■Memory of Zero メモリー・オブ・ゼロ

■身体の記憶
■最後の物たちの国で
(以上2作品上演)
■音楽:一柳慧,演出:白井晃,振付:遠藤康行,指揮:板倉康明,出演:小池ミモザ,鳥居かほり,高岸直樹,引間文佳作ほか,演奏:藤原亜美,西澤春代ほか,東京シンフォニエッタ
■神奈川県民ホール.大ホール,2019.3.9-10
■第一部「身体の記憶」は見応え聴応えがあった。 ダンスと音楽が見事に共振していたからである。 久しぶりに脳味噌が喜んだ。 「ジャポン・ダンス・プロジェクト」メンバーとしての遠藤康行は何回か観ている。 振付は整然とした流れで厚みがある。 20名近いダンサーの動きに切れがあるので心地よさがやってくる。 一柳慧の4作品を背景に確か1931年迄遡り再び2019年に戻るストーリーになっていたようだ。 途中、群衆の寄り添う場面やクラリネット奏者がダンサーの間を縫う箇所もあり面白い構成になっていた。
第二部は「最後の物たちの国で」。 休息時間に急いで粗筋を読む。 ディストピアを描いた1987年の小説で作者はポール・オースターという人らしい。 白井晃が小説の断片を朗読しながらダンサーたちが踊るというより動き回る演劇的ダンスである。 舞台は市街戦のようだ。 主人公アンナは小池ミモザ。 しかし登場人物の関係が覚えられないので混乱した。 「身体の記憶」を延長した「関係の記憶」を表現しているようだ。 白井晃の数回の朗読が巧く効いていた。 上演回数は二回しかないので実験的舞台にみえた。 ダンサーたちの演劇的動きよりダンスをもっと見たかったが・・。

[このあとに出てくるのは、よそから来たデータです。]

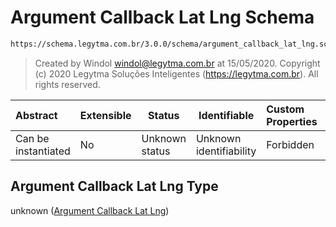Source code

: # Argument Callback Lat Lng Schema

```txt
https://schema.legytma.com.br/3.0.0/schema/argument_callback_lat_lng.schema.json
```




> Created by Windol [windol@legytma.com.br](mailto:windol@legytma.com.br) at 15/05/2020.
> Copyright (c) 2020 Legytma Soluções Inteligentes (<https://legytma.com.br>). All rights reserved.
>

| Abstract            | Extensible | Status         | Identifiable            | Custom Properties | Additional Properties | Access Restrictions | Defined In                                                                                                      |
| :------------------ | ---------- | -------------- | ----------------------- | :---------------- | --------------------- | ------------------- | --------------------------------------------------------------------------------------------------------------- |
| Can be instantiated | No         | Unknown status | Unknown identifiability | Forbidden         | Allowed               | none                | [argument_callback_lat_lng.schema.json](../schema/argument_callback_lat_lng.schema.json) |

## Argument Callback Lat Lng Type

unknown ([Argument Callback Lat Lng](argument_callback_lat_lng.md))

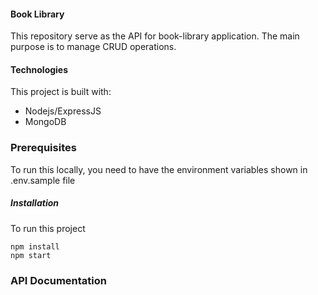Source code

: #### Book Library
This repository serve as the API for book-library application. The main purpose is to manage CRUD operations.

#### Technologies
This project is built with:

- Nodejs/ExpressJS
- MongoDB

### Prerequisites
To run this locally, you need to have the environment variables shown in .env.sample file

##### Installation
To run this project
```
npm install
npm start
```

### API Documentation
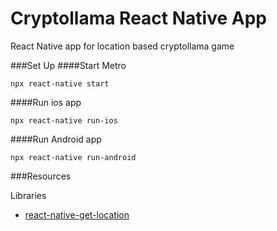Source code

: # Cryptollama React Native App
React Native app for location based cryptollama game


###Set Up
####Start Metro
```shell script
npx react-native start
```

####Run ios app
```shell script
npx react-native run-ios
```

####Run Android app
```shell script
npx react-native run-android
```


###Resources

Libraries
* [react-native-get-location](https://www.npmjs.com/package/react-native-get-location)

舞台上に臨時客席を設けたのがとても新鮮に感じた。 築40年の古さも味がある。 東京圏の芸術監督は何人もいるが白井晃の作品は他監督とは一味違う。 彼は予想できない舞台を出してくる。 そこが面白いのでついつい横浜へ足が向いてしまう。 (キラリ富士見の多田淳之介も同じような監督かな)。 配られたプログラムも楽しく読んだ。 三浦雅士の1970年代以降のダンス史、一柳慧と白井晃の対談、高橋森彦のダンサー取材等々。 贅沢な舞台だった。 東京には負けられないという神奈川芸術文化財団の意地がみえた。 都合でアーフタトークは聞かないで帰途につく。